Most companies prioritize new customers. Getting a new customer costs more than it does to retain an old customer. That is why many sales teams and sales researches have long argued that businesses need to change their mindset and understand that you get most of your sales from loyal customers.
It’s something argued so frequently that businesses are now diverting more and more resources to current customers, looking to maintain their business, upsell, and more. Based on research into generating revenue, this may not be a mistake. But some businesses have gone a bit too far – they start to look at new customers as being of lesser importance compared to new customers.
This could not be further from the truth. New customers absolutely have to be not only appreciated, but prioritized, specifically for the very reason that so many businesses seem to ignore them.
What Does it Mean that New Customer “Costs More?”
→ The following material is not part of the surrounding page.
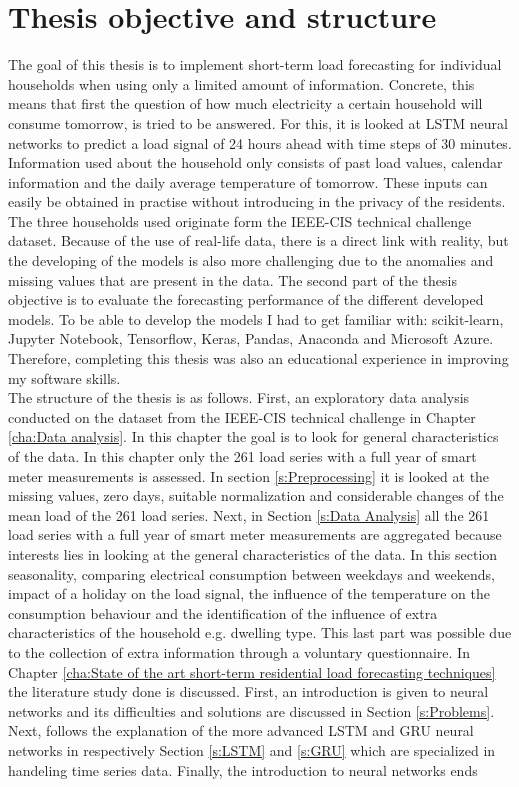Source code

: \section{Thesis objective and structure}
The goal of this thesis is to implement short-term load forecasting for individual households when using only a limited amount of information. Concrete, this means that first the question of how much electricity a certain household will consume tomorrow, is tried to be answered. For this, it is looked at LSTM neural networks to predict a load signal of 24 hours ahead with time steps of 30 minutes. Information used about the household only consists of past load values, calendar information and the daily average temperature of tomorrow. These inputs can easily be obtained in practise without introducing in the privacy of the residents. The three households used originate form the IEEE-CIS technical challenge dataset. Because of the use of real-life data, there is a direct link with reality, but the developing of the models is also more challenging due to the anomalies and missing values that are present in the data. The second part of the thesis objective is to evaluate the forecasting performance of the different developed models. To be able to develop the models I had to get familiar with: scikit-learn, Jupyter Notebook, Tensorflow, Keras, Pandas, Anaconda and Microsoft Azure. Therefore, completing this thesis was also an educational experience in improving my software skills.\\ 

The structure of the thesis is as follows. First, an exploratory data analysis conducted on the dataset from the IEEE-CIS technical challenge in Chapter \ref{cha:Data analysis}. In this chapter the goal is to look for general characteristics of the data. In this chapter only the 261 load series with a full year of smart meter measurements is assessed. In section \ref{s:Preprocessing} it is looked at the missing values, zero days, suitable normalization and considerable changes of the mean load of the 261 load series. Next, in Section \ref{s:Data Analysis} all the 261 load series with a full year of smart meter measurements are aggregated because interests lies in looking at the general characteristics of the data. In this section seasonality, comparing electrical consumption between weekdays and weekends, impact of a holiday on the load signal, the influence of the temperature on the consumption behaviour and the identification of the influence of extra characteristics of the household e.g. dwelling type. This last part was possible due to the collection of extra information through a voluntary questionnaire. In Chapter \ref{cha:State of the art short-term residential load forecasting techniques} the literature study done is discussed. First, an introduction is given to neural networks and its difficulties and solutions are discussed in Section \ref{s:Problems}. Next, follows the explanation of the more advanced LSTM and GRU neural networks in respectively Section \ref{s:LSTM} and \ref{s:GRU} which are specialized in handeling time series data. Finally, the introduction to neural networks ends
New customers do cost more. You invest in marketing. You invest in sales. You invest in reputation management. You invest in advertisements, time, and so much more, all to get just one sale from an incoming customer.
The ROI of that is low. Some businesses actually lose money. But that doesn’t mean that a new customer is less important. That means that a new customer is INCREDIBLY important – because you just spent a considerable amount of money to obtain them, and if you cannot convert that customer into a loyal customer, all of that investment is for nothing.
There’s a story of this amazing dentist that describes this in greater detail:
This dentist’s goal was to increase profitability. New patients cost a lot, not just to obtain but also to handle the insurance issues. New patients also tend to get less work done, as they do not know the dentist and will almost always come in for a cleaning and assessment – the two least profitable procedures.
So the dentist filled their schedule with almost exclusively returning patients in order to maximize their profitability, and then left a small amount of space open for new patients. Not surprisingly, the dentist would occasionally get calls from potential new patients that could not find time on the schedule, and they would choose to see a different dentist.
We discussed this, and I explained to this dentist that that was a huge mistake.
First, like most businesses, they invested heavily into marketing to new patients. Whenever a new patient calls, that’s their opportunity to see a return on their investment. If they let the new patient go, the money they used to obtain that new patient goes with it.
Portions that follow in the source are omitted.